Gender-Based Book Classifications: Still Relevant?
When I was working with an agent on my first book, Fall Eagle One, the agent called my action/adventure novel, “a boy book.” After publication, one of my biggest surprises was the large number of women readers who really like the book. I never envisioned that a World War 2 story about German aviators flying to the U.S. to kill President Roosevelt would find a following among women. I should have known better. With stereotypes about the respective roles of men and women rapidly evolving from those that existed in my youth, I should have anticipated that the barriers between gender-based book classifications would also begin to blur.
My own reading experience should have alerted me. Prior to becoming an Indie author at 75, I was a voracious reader, plowing through four-six books a week. Once I discovered that I liked a writer, I would read every book in the library that he had written. After finishing all of Jonathan Kellerman’s police thrillers, I read one by his wife, Faye Kellerman, on a whim. I found myself enthralled. Ms. Kellerman writes excellent police fiction. With my eyes finally opened, I began reading other women crime thriller authors as well. They were all great reads. Women write action/adventure that stacks up very well against that by male authors. But do women like to read action/adventure? My experience with both of my published novels leads me to believe that they do.
I believe that the days when men wrote books for men to read and women wrote books for only women are becoming a phenomenon of the past. Consider the genre of erotica, once the exclusive purview of men, both as authors and consumers. Then, when Rosemary Rogers published her novel, The Insiders, in the 1970s, a Time Magazine reviewer proclaimed that she had invented a new genre: pornography for women. Fast forward to the 2010s. Fifty Shades of Grey by E. L. James took the publishing world by storm. Most reports suggest that the majority of Ms. James’s readers are also women, but I’ll bet that a lot are men. It would be interesting to sample the audiences of the upcoming movie.

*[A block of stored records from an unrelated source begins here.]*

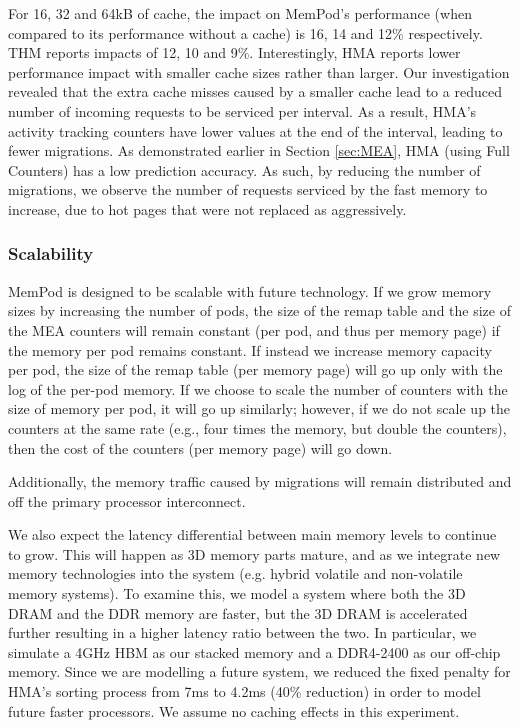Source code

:For 16, 32 and 64kB of cache, the impact on MemPod's performance (when compared to its performance without a cache) is 16, 14 and 12\% respectively. THM reports impacts of 12, 10 and 9\%. Interestingly, HMA reports lower performance impact with smaller cache sizes rather than larger. Our investigation revealed that the extra cache misses caused by a smaller cache lead to a reduced number of incoming requests to be serviced per interval. As a result, HMA's activity tracking counters have lower values at the end of the interval, leading to fewer migrations. As demonstrated earlier in Section \ref{sec:MEA}, HMA (using Full Counters) has a low prediction accuracy. As such, by reducing the number of migrations, we observe the number of requests serviced by the fast memory to 
increase, due to hot pages that were not replaced as aggressively.

\subsubsection{Scalability}

MemPod is designed to be scalable with future technology.  If we grow memory
sizes by increasing the number of pods, the size of the remap table and the 
size of the MEA counters will remain constant (per pod, and thus per memory
page) if the memory per pod remains constant.  If instead we increase
memory capacity per pod, the size of the remap table (per memory page)
will go up only with the log of the per-pod memory. If we choose to scale
the number of counters with the size of memory per pod, it will go up
similarly; however, if we do not scale up the counters at the same rate
(e.g., four times the memory, but double the counters), then the cost
of the counters (per memory page) will go down.

Additionally, the memory traffic caused by migrations will remain distributed
and off the primary processor interconnect.

We also expect the latency differential between main memory levels to 
continue to grow.  This will happen as 3D memory parts mature, and as
we integrate new memory technologies into the system (e.g. hybrid
volatile and non-volatile memory systems).
To examine this, we model a system where both the 3D DRAM and the DDR memory
are faster, but the 3D DRAM is accelerated further resulting in a higher
latency ratio between the two. 
In particular, we simulate a 4GHz HBM as our stacked memory and a DDR4-2400 as our off-chip memory. Since we are modelling a future system, we reduced the fixed penalty for HMA's sorting process from 7ms to 4.2ms (40\% reduction) in order to model future faster processors.
We assume no caching effects in this experiment.

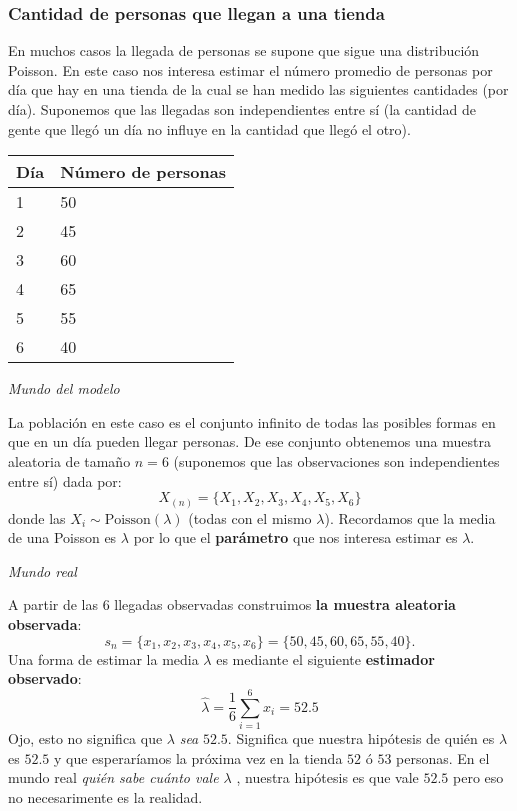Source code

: \documentclass[
]{book}
\newenvironment{Ejemplo}
{\begin{mdframed}[
  linecolor=ejemplocolor,
  skipabove=12pt,
  skipbelow=12pt,
  roundcorner=20pt,
  splittopskip=2\topsep]}
{\end{mdframed}}
\begin{document}
\begin{Ejemplo}
\hypertarget{cantidad-de-personas-que-llegan-a-una-tienda}{%
\subsubsection{Cantidad de personas que llegan a una
tienda}\label{cantidad-de-personas-que-llegan-a-una-tienda}}

En muchos casos la llegada de personas se supone que sigue una
distribución Poisson. En este caso nos interesa estimar el número
promedio de personas por día que hay en una tienda de la cual se han
medido las siguientes cantidades (por día). Suponemos que las llegadas
son independientes entre sí (la cantidad de gente que llegó un día no
influye en la cantidad que llegó el otro).

\begin{longtable}[]{@{}ll@{}}
\toprule
\textbf{Día} & \textbf{Número de personas}\tabularnewline
\midrule
\endhead
1 & 50\tabularnewline
2 & 45\tabularnewline
3 & 60\tabularnewline
4 & 65\tabularnewline
5 & 55\tabularnewline
6 & 40\tabularnewline
\bottomrule
\end{longtable}

\emph{Mundo del modelo}

La población en este caso es el conjunto infinito de todas las posibles
formas en que en un día pueden llegar personas. De ese conjunto
obtenemos una muestra aleatoria de tamaño \(n = 6\) (suponemos que las
observaciones son independientes entre sí) dada por: \[
X_{(n)} = \{ X_1, X_2, X_3, X_4, X_5, X_6\}
\] donde las \(X_i \sim \text{Poisson}(\lambda)\) (todas con el mismo
\(\lambda\)). Recordamos que la media de una Poisson es \(\lambda\) por
lo que el \textbf{parámetro} que nos interesa estimar es \(\lambda\).

\emph{Mundo real}

A partir de las \(6\) llegadas observadas construimos \textbf{la muestra
aleatoria observada}: \[
s_n = \{x_1, x_2, x_3, x_4, x_5, x_6 \} = \{50, 45, 60, 65, 55, 40\}.
\] Una forma de estimar la media \(\lambda\) es mediante el siguiente
\textbf{estimador observado}: \[
\hat{\lambda} = \frac{1}{6} \sum_{i = 1}^6 x_i = 52.5
\] Ojo, esto no significa que \(\lambda\) \emph{sea} \(52.5\). Significa
que nuestra hipótesis de quién es \(\lambda\) es \(52.5\) y que
esperaríamos la próxima vez en la tienda \(52\) ó \(53\) personas. En el
mundo real \emph{quién sabe cuánto vale \(\lambda\)} , nuestra hipótesis
es que vale \(52.5\) pero eso no necesarimente es la realidad.
\end{Ejemplo}
\end{document}
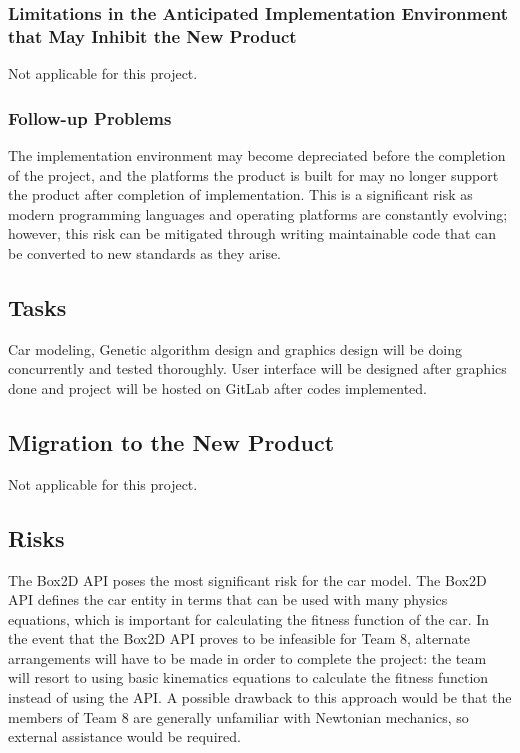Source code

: \documentclass[12pt, titlepage]{article}
\begin{document}
\subsubsection{Limitations in the Anticipated Implementation Environment that 
May Inhibit the New Product}
Not applicable for this project.

\subsubsection{Follow-up Problems}
The implementation environment may become depreciated before the completion of 
the project, and the platforms the product is built for may no longer support 
the product after completion of implementation. This is a significant risk as 
modern programming languages and operating platforms are constantly evolving; 
however, this risk can be mitigated through writing maintainable code that can 
be converted to new standards as they arise.

\subsection{Tasks}
Car modeling, Genetic algorithm design and graphics design will be doing 
concurrently and tested thoroughly. User interface will be designed after 
graphics done and project will be hosted on GitLab after codes implemented.

\subsection{Migration to the New Product}
Not applicable for this project.

\subsection{Risks}
The Box2D API poses the most signiﬁcant risk for the car model. The Box2D 
API deﬁnes the car entity in terms that can be used with many physics 
equations, which is important for calculating the ﬁtness function of the 
car. In the event that the Box2D API proves to be infeasible for Team 8, 
alternate arrangements will have to be made in order to complete the
project: the team will resort to using basic kinematics equations to calculate 
the ﬁtness function instead of using the API. A possible drawback to this 
approach would be that the members of Team 8 are generally unfamiliar with 
Newtonian mechanics, so external assistance would be required. 
\end{document}
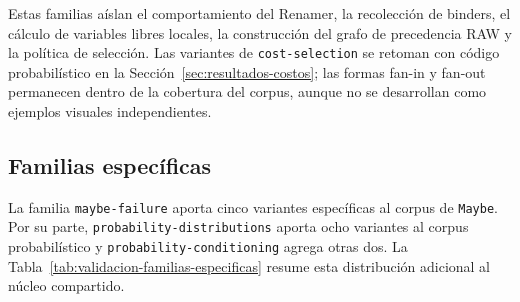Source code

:\begin{table}[ht]
\centering
\TableSetup
{}
\caption{Familias y variantes compartidas por los dos corpus.}
\label{tab:validacion-familias-compartidas}
\end{table}

Estas familias aíslan el comportamiento del Renamer, la recolección de binders, el cálculo de variables libres locales, la construcción del grafo de precedencia RAW y la política de selección. Las variantes de \texttt{cost-selection} se retoman con código probabilístico en la Sección~\ref{sec:resultados-costos}; las formas fan-in y fan-out permanecen dentro de la cobertura del corpus, aunque no se desarrollan como ejemplos visuales independientes.

\subsection{Familias específicas}

La familia \texttt{maybe-failure} aporta cinco variantes específicas al corpus de \texttt{Maybe}. Por su parte, \texttt{probability-distributions} aporta ocho variantes al corpus probabilístico y \texttt{probability-conditioning} agrega otras dos. La Tabla~\ref{tab:validacion-familias-especificas} resume esta distribución adicional al núcleo compartido.

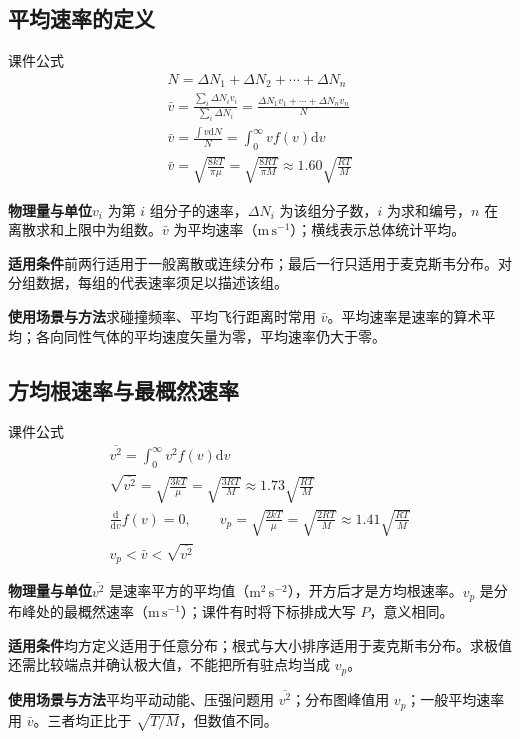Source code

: \documentclass[UTF8,fontset=none,zihao=-4,a4paper]{ctexart}
\newcommand{\explain}[3]{\par\noindent\textbf{物理量与单位}\quad #1\par
\noindent\textbf{适用条件}\quad #2\par
\noindent\textbf{使用场景与方法}\quad #3\par}
\begin{document}
\par\noindent\begin{minipage}{\linewidth}
\subsection{平均速率的定义}
\begin{infobox}[breakable=false]{课件公式}
\begin{gather*}N=\Delta N_1+\Delta N_2+\cdots+\Delta N_n\\\bar v=\frac{\sum_i\Delta N_i v_i}{\sum_i\Delta N_i}=\frac{\Delta N_1v_1+\cdots+\Delta N_nv_n}{N}\\\bar v=\frac{\int v\mathrm dN}{N}=\int_0^\infty vf(v)\mathrm dv\\\bar v=\sqrt{\frac{8kT}{\pi\mu}}=\sqrt{\frac{8RT}{\pi M}}\approx1.60\sqrt{\frac{RT}{M}}\end{gather*}
\end{infobox}
\end{minipage}\par
\explain{$v_i$ 为第 $i$ 组分子的速率，$\Delta N_i$ 为该组分子数，$i$ 为求和编号，$n$ 在离散求和上限中为组数。$\bar v$ 为平均速率（$\mathrm{m\,s^{-1}}$）；横线表示总体统计平均。}{前两行适用于一般离散或连续分布；最后一行只适用于麦克斯韦分布。对分组数据，每组的代表速率须足以描述该组。}{求碰撞频率、平均飞行距离时常用 $\bar v$。平均速率是速率的算术平均；各向同性气体的平均速度矢量为零，平均速率仍大于零。}


\par\noindent\begin{minipage}{\linewidth}
\subsection{方均根速率与最概然速率}
\begin{infobox}[breakable=false]{课件公式}
\begin{gather*}\overline{v^2}=\int_0^\infty v^2f(v)\mathrm dv\\\sqrt{\overline{v^2}}=\sqrt{\frac{3kT}{\mu}}=\sqrt{\frac{3RT}{M}}\approx1.73\sqrt{\frac{RT}{M}}\\\frac{\mathrm d}{\mathrm dv}f(v)=0,\qquad v_p=\sqrt{\frac{2kT}{\mu}}=\sqrt{\frac{2RT}{M}}\approx1.41\sqrt{\frac{RT}{M}}\\v_p<\bar v<\sqrt{\overline{v^2}}\end{gather*}
\end{infobox}
\end{minipage}\par
\explain{$\overline{v^2}$ 是速率平方的平均值（$\mathrm{m^2\,s^{-2}}$），开方后才是方均根速率。$v_p$ 是分布峰处的最概然速率（$\mathrm{m\,s^{-1}}$）；课件有时将下标排成大写 $P$，意义相同。}{均方定义适用于任意分布；根式与大小排序适用于麦克斯韦分布。求极值还需比较端点并确认极大值，不能把所有驻点均当成 $v_p$。}{平均平动动能、压强问题用 $\overline{v^2}$；分布图峰值用 $v_p$；一般平均速率用 $\bar v$。三者均正比于 $\sqrt{T/M}$，但数值不同。}
\end{document}
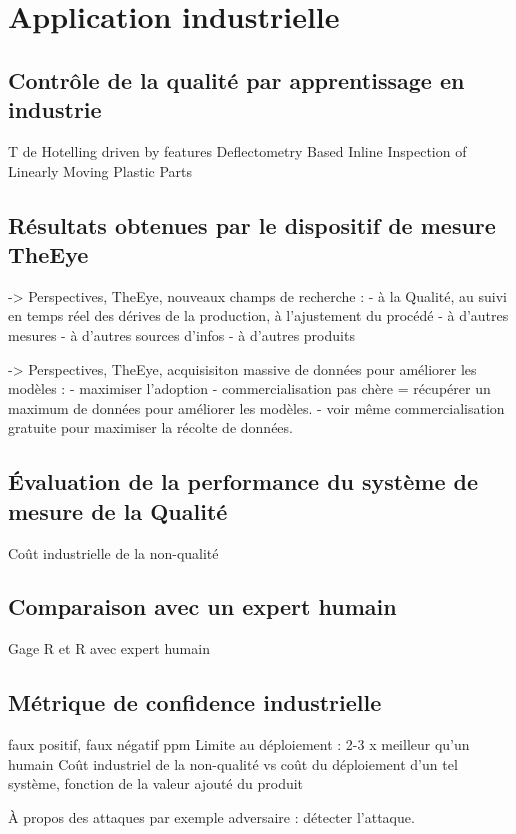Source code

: \section{Application industrielle}

\subsection{Contrôle de la qualité par apprentissage en industrie}
\cite{goto_anomaly_2019} T de Hotelling
\cite{fantinel_visual_2019} driven by features
\cite{meguenani_deflectometry_2019} Deflectometry Based Inline Inspection of Linearly Moving Plastic Parts


\subsection{Résultats obtenues par le dispositif de mesure TheEye}
-> Perspectives, TheEye, nouveaux champs de recherche :
- à la Qualité, au suivi en temps réel des dérives de la production, à l'ajustement du procédé
- à d'autres mesures
- à d'autres sources d'infos
- à d'autres produits

-> Perspectives, TheEye, acquisisiton massive de données pour améliorer les modèles :
- maximiser l'adoption
- commercialisation pas chère = récupérer un maximum de données pour améliorer les modèles.
- voir même commercialisation gratuite pour maximiser la récolte de données.



\begin{raggedright}
\section{Évaluation de la performance du système de mesure de la Qualité}
\end{raggedright}
Coût industrielle de la non-qualité

\subsection{Comparaison avec un expert humain}
Gage R et R avec expert humain

\subsection{Métrique de confidence industrielle}
faux positif, faux négatif
ppm
Limite au déploiement : 2-3 x meilleur qu'un humain
Coût industriel de la non-qualité vs coût du déploiement d'un tel système, fonction de la valeur ajouté du produit

À propos des attaques par exemple adversaire : détecter l'attaque.
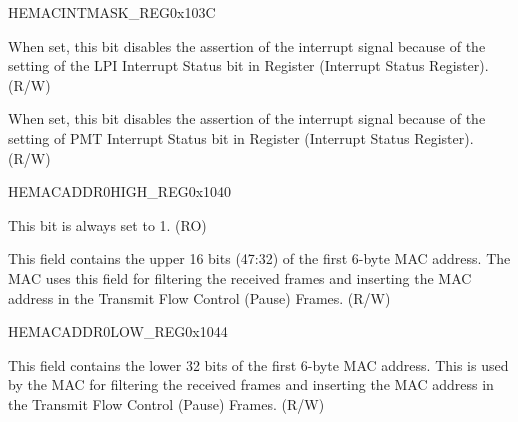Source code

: \begin{register}{H}{EMACINTMASK\_REG}{0x103C}\label{regdesc:EMACINTMASKREG}
%
%
%
%
%
%
\regnewline%
\begin{regdesc}\begin{reglist}
\item [LPIINTMASK]When set, this bit disables the assertion of the interrupt signal because of the setting of the LPI Interrupt Status bit in Register (Interrupt Status  Register).  (R/W)
\item [PMTINTMASK]When set, this bit disables the assertion of the interrupt signal because of the setting of PMT Interrupt Status bit in Register (Interrupt Status  Register). (R/W)
\end{reglist}\end{regdesc}
\end{register}


\begin{register}{H}{EMACADDR0HIGH\_REG}{0x1040}\label{regdesc:EMACADDR0HIGHREG}
%
%
%
\regnewline%
\begin{regdesc}\begin{reglist}
\item [ADDRESS\_ENABLE0]This bit is always set to 1. (RO)
\item [MAC\_ADDRESS0\_HI]This field contains the upper 16 bits (47:32) of the first 6-byte MAC address. The MAC uses this field for filtering the received frames and inserting the MAC address in the Transmit Flow Control (Pause) Frames. (R/W)
\end{reglist}\end{regdesc}
\end{register}


\begin{register}{H}{EMACADDR0LOW\_REG}{0x1044}\label{regdesc:EMACADDR0LOWREG}
%
\regnewline%
\begin{regdesc}\begin{reglist}
\item [EMACADDR0LOW\_REG]This field contains the lower 32 bits of the first 6-byte MAC address. This is used by the MAC for filtering the received frames and inserting the MAC address in the Transmit Flow Control (Pause) Frames. (R/W)
\end{reglist}\end{regdesc}
\end{register}



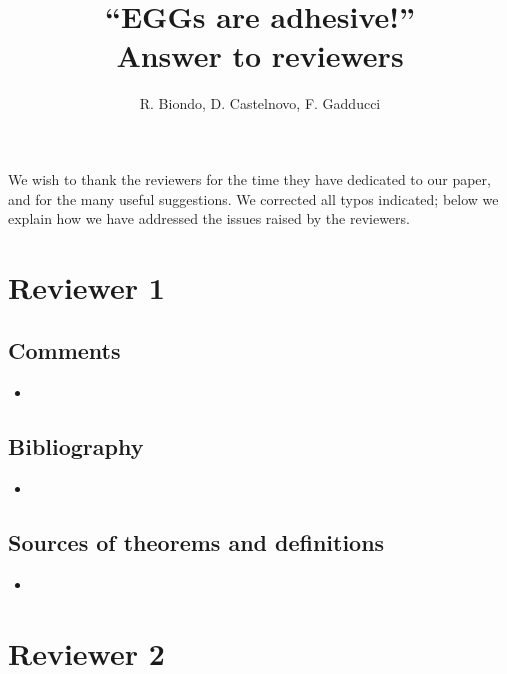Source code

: \documentclass[english,11pt,a4paper]{article}
\title{``EGGs are adhesive!''\\
	Answer to reviewers}
\author{R. Biondo, D. Castelnovo, F. Gadducci}
\begin{document}
	\maketitle
	
	
We wish to thank the reviewers for the time they have dedicated to our paper, and for the many useful suggestions. We corrected all typos indicated; below we explain how we have addressed the issues raised by the reviewers.

\section*{Reviewer 1}
\subsection*{Comments}
\begin{itemize}
\item  
\end{itemize}
\subsection*{Bibliography}
\begin{itemize}
	\item 
\end{itemize}

\subsection*{Sources of theorems and definitions}
\begin{itemize}
	\item 
\end{itemize}


\section*{Reviewer 2}



	
	
\end{document}
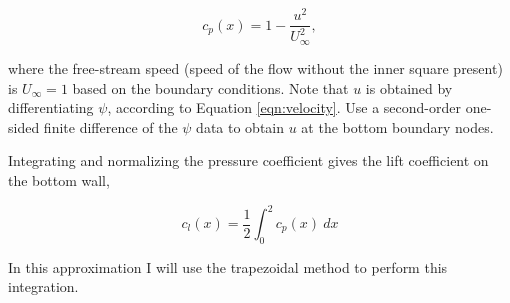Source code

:     \begin{equation}
        c_p(x) = 1 - \frac{u^2}{U_\infty^2},
        \label{eqn:cp}
    \end{equation}

    where the free-stream speed (speed of the flow without the inner square present) is $U_\infty = 1$ based on the boundary conditions. Note that $u$ is obtained by differentiating $\psi$, according to Equation \ref{eqn:velocity}. Use a second-order one-sided finite difference of the $\psi$ data to obtain $u$ at the bottom boundary nodes.

    \medskip
    Integrating and normalizing the pressure coefficient gives the lift coefficient on the bottom wall,

    \begin{equation}
        c_l(x) = \frac{1}{2}\int_0^2c_p(x)\ dx
        \label{eqn:cl}
    \end{equation}

    In this approximation I will use the trapezoidal method to perform this integration.
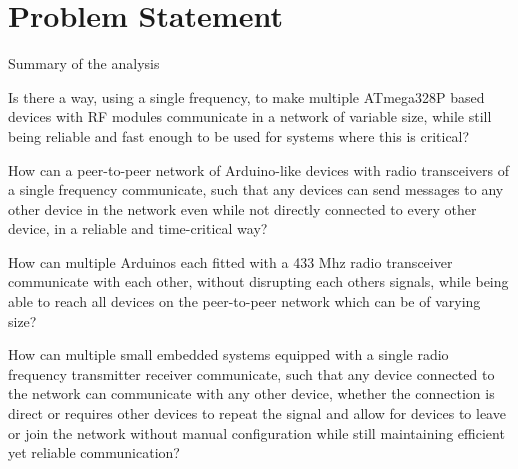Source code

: \section{Problem Statement}\label{sec:problemStatement}

Summary of the analysis

\bigskip

{\addtolength{\leftskip}{10mm}\addtolength{\rightskip}{10mm}\noindent\hrulefill\it

\noindent Is there a way, using a single frequency, to make multiple ATmega328P based devices with RF modules communicate in a network of variable size, while still being reliable and fast enough to be used for systems where this is critical? %


\noindent\hrulefill

\noindent How can a peer-to-peer network of Arduino-like devices with radio transceivers of a single frequency communicate, such that any devices can send messages to any other device in the network even while not directly connected to every other device, in a reliable and time-critical way? 

\noindent\hrulefill

\noindent How can multiple Arduinos each fitted with a 433 Mhz radio transceiver communicate with each other, without disrupting each others signals, while being able to reach all devices on the peer-to-peer network which can be of varying size? %

\noindent\hrulefill

\noindent How can multiple small embedded systems equipped with a single radio frequency transmitter receiver communicate, such that any device connected to the network can communicate with any other device, whether the connection is direct or requires other devices to repeat the signal and allow for devices to leave or join the network without manual configuration while still maintaining efficient yet reliable communication? %

\noindent\hrulefill

}

\bigskip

Books written for children can also become wildly popular with adults. Look at the runaway success of J.K. Rowling’s Harry Potter series. Ms. Rowling clearly enchanted boys, girls, men, and women. As Bob Dylan wrote, “The times, they are a changing.”
Stereotyped gender roles are fast fading from Western society, and I think this to be a good thing. I believe strongly in individual freedom. The old “one-size-fits-all” way of viewing human relationships is no longer acceptable to emerging Western generations. I would not want any of the women in my life, whatever their age, to be forced into a gender-role straight jacket.